Il Kuwait, che non esige tasse ed elargisce ai cittadini i servizi essenziali, dopo anni di segno più ha registrato per la prima volta nel 2015 un deficit di bilancio dovuto alle turbolenze del mercato del petrolio. I ricavi petroliferi, che costituiscono il 95% delle entrate statali di un Paese membro dell’Opec e detentore del 7% delle riserve mondiali con una capacità di tre milioni di barili al giorno, sono scesi in picchiata negli ultimi due anni fino al 60%. E anche se le eccedenze di bilancio hanno accumulato riserve per 565 miliardi di euro - investiti dai fondi sovrani del Kuwait negli Stati Uniti, in Europa e in Asia - il prossimo esercizio finanziario si prevede sarà ugualmente in perdita.

Sulle misure di austerity dell’esecutivo, in particolare il rialzo dei prezzi dei prodotti petroliferi fino all’80%, che avevano lo scopo di ridurre i sussidi, stimolare gli introiti non derivati dal petrolio e ripianare il deficit di bilancio che ammonta a 15 miliardi di dollari dopo 16 anni di attivo, si è consumata la frattura col parlamento, la cui maggioranza ha detto no, spingendo l’ottantasettenne emiro, S.A. Sheikh Sabah al-Ahmad Al-Sabah, a sciogliere il parlamento il 16 ottobre scorso e a indire le elezioni. Anticipate, visto che la scadenza naturale dell’assemblea sarebbe stata nel 2017.

Il popolo kuwaitiano ha chiesto quindi un cambio di passo (tra le vittime illustri di questa consultazione l'ex ministro dei lavori pubblici Ali Al-Omair, l’ex ministro della giustizia e degli affari islamici Yacoub Al-Sane e il vice presidente del parlamento Mubarak Al-Khrainej), e toccherà ora alla politica dare delle risposte. Politiche e istituzionali. A differenza di altri stati del Golfo, l’Assemblea del Kuwait, il primo Paese a dotarsi di un sistema parlamentare nel 1962, esercita un potere reale di controllo sul governo e sui ministri. Il rapporto tra questi due poteri, quello legislativo e quello esecutivo, sarà perciò determinante per la stabilità politica dell’emirato. 

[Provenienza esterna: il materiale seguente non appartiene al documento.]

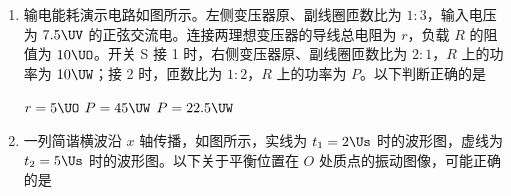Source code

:\documentclass[\gkver]{gaokaozhenti}
\begin{document}
\begin{enumerate}
{	根据右手定则可知，导体绳产生的感应电动势相当于上端为正极的电源，其大小为 $E' = BLv$

	因导线绳所受阻力 $f$ 与安培力 $F$ 平衡，则安培力与速度方向相同，可知导线绳中的电流方向向下，即电池电动势大于导线绳切割磁感线产生的电动势，可得 $f = B\frac{E - E'}{r}L$

	解得 $E = BL\sqrt{\frac{GM}{R+H}} + \frac{fr}{BL}$

	故选 A。
}

\item
输电能耗演示电路如图所示。左侧变压器原、副线圈匝数比为 $1:3$，输入电压为 $7.5 \UV$ 的正弦交流电。连接两理想变压器的导线总电阻为 $r$，负载 $R$ 的阻值为 $10 \UO$。开关 S 接 1 时，右侧变压器原、副线圈匝数比为 $2:1$，$R$ 上的功率为 $10 \UW$；接 2 时，匝数比为 $1:2$，$R$ 上的功率为 $P$。以下判断正确的是 


{$r = 5 \UO$}
{$P = 45 \UW$}
{$P = 22.5 \UW$}


\item
一列简谐横波沿 $x$ 轴传播，如图所示，实线为 $t_{1} = 2 \Us$ 时的波形图，虚线为 $t_{2} = 5 \Us$ 时的波形图。以下关于平衡位置在 $O$ 处质点的振动图像，可能正确的是 


\end{enumerate}
\end{document}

L’opposizione si sta già attrezzando ed è prevista una riunione delle varie formazioni in settimana. Perse nelle urne figure importanti quali Mubarak Al-Waalan, Salem Al-Namlan, Hussein Al-Mutairi e Hamad Al-Matar, le forze dell’opposizione che siederanno nell’Assemblea sono costituite per lo più dai nazionalisti, dai liberali, dai gruppi islamisti che si sono candidati dopo aver boicottato le elezioni a dicembre 2012 e a luglio 2013 in segno di dissenso contro la riforma della legge elettorale. Tra questi i Salafiti legati all’opposizione, mentre quelli filogovernativi che avevano 6 seggi sono spariti, e il Movimento Costituzionale Islamico legato ai Fratelli Musulmani (da ricordare che in Kuwait, pur previsti dalla Costituzione, non ci sono partiti politici, sono presenti tuttavia delle formazioni politiche assimilabili ai partiti) forte ora di 6 seggi da uno che ne aveva. 

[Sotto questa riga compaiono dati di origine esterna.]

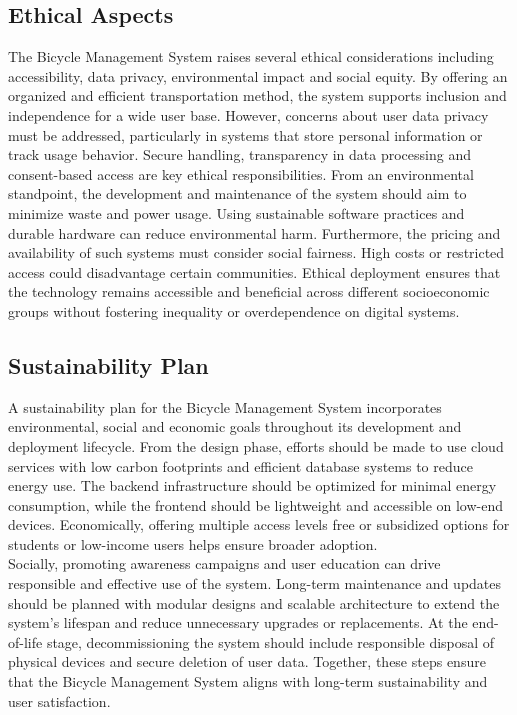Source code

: \subsection{Ethical Aspects}
The Bicycle Management System raises several ethical considerations including accessibility, data privacy, environmental impact and social equity. By offering an organized and efficient transportation method, the system supports inclusion and independence for a wide user base.
However, concerns about user data privacy must be addressed, particularly in systems that store personal information or track usage behavior. Secure handling, transparency in data processing and consent-based access are key ethical responsibilities.
From an environmental standpoint, the development and maintenance of the system should aim to minimize waste and power usage. Using sustainable software practices and durable hardware can reduce environmental harm.
Furthermore, the pricing and availability of such systems must consider social fairness. High costs or restricted access could disadvantage certain communities. Ethical deployment ensures that the technology remains accessible and beneficial across different socioeconomic groups without fostering inequality or overdependence on digital systems.\cite{4.1.3}
\subsection{Sustainability Plan}A sustainability plan for the Bicycle Management System incorporates environmental, social and economic goals throughout its development and deployment lifecycle. From the design phase, efforts should be made to use cloud services with low carbon footprints and efficient database systems to reduce energy use.
The backend infrastructure should be optimized for minimal energy consumption, while the frontend should be lightweight and accessible on low-end devices. Economically, offering multiple access levels free or subsidized options for students or low-income users helps ensure broader adoption.\\
Socially, promoting awareness campaigns and user education can drive responsible and effective use of the system. Long-term maintenance and updates should be planned with modular designs and scalable architecture to extend the system’s lifespan and reduce unnecessary upgrades or replacements.
At the end-of-life stage, decommissioning the system should include responsible disposal of physical devices and secure deletion of user data. Together, these steps ensure that the Bicycle Management System aligns with long-term sustainability and user satisfaction.\cite{4.1.4}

Come prevede l’articolo 57 della Costituzione, a seguito delle elezioni legislative ci sarà un nuovo governo, per formare il quale S.A. l’Emiro ha incaricato il premier uscente, Sheikh Jaber Mubarak Al-Sabah, che giusto lunedì si era dimesso. Il nuovo esecutivo – 16 ministri - dovrà essere completato prima della riunione del nuovo parlamento. La stampa fa sapere che ci si aspetta che nella nuova composizione della compagine governativa si tenga conto dei risultati delle elezioni e del peso ora assunto dall’opposizione, pur se il gruppo liberale dell’Alleanza Democratica Nazionale ha già fatto sapere che non parteciperà.

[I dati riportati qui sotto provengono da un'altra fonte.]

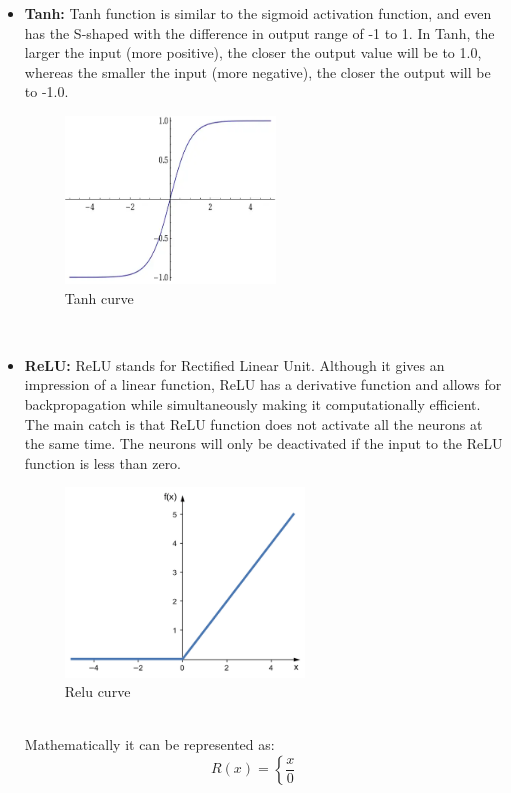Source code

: \begin{enumerate}
        \begin{itemize}
            \item {\bf Tanh:} Tanh function is similar to the sigmoid activation function, and even has the S-shaped with the difference in output range of -1 to 1. In Tanh, the larger the input (more positive), the closer the output value will be to 1.0, whereas the smaller the input (more negative), the closer the output will be to -1.0. 
            \begin{figure}[ht]
                \centering
                \includegraphics[width=2.2in]{./figures/tanhcurve.png}
                \caption{ Tanh curve}
            \end{figure} \\
            \item {\bf ReLU:} ReLU stands for Rectified Linear Unit. Although it gives an impression of a linear function, ReLU has a derivative function and allows for backpropagation while simultaneously making it computationally efficient. The main catch is that ReLU function does not activate all the neurons at the same time. The neurons will only be deactivated if the input to the ReLU function is less than zero.
            \begin{figure}[ht]
                \centering
                \includegraphics[width=2.5in]{./figures/relucurve.png}
                \caption{ Relu curve}
            \end{figure} \\
            Mathematically it can be represented as:
            $$R(x) =\left \{\frac{x}{0} \ \ \ \ \begin{matrix}

\end{matrix}$$
\end{itemize}
\end{enumerate}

Altro banco di prova per i nuovi equilibri sarà poi la nomina del presidente del parlamento, posto per il quale ha già avanzato la candidatura il deputato dell’opposizione Shuaib Al-Muwaizri, come aveva promesso in campagna elettorale, e al quale aspirano Abdullah Al-Roumi e Mohammad Al-Mutair, anche loro appartenenti all’opposizione.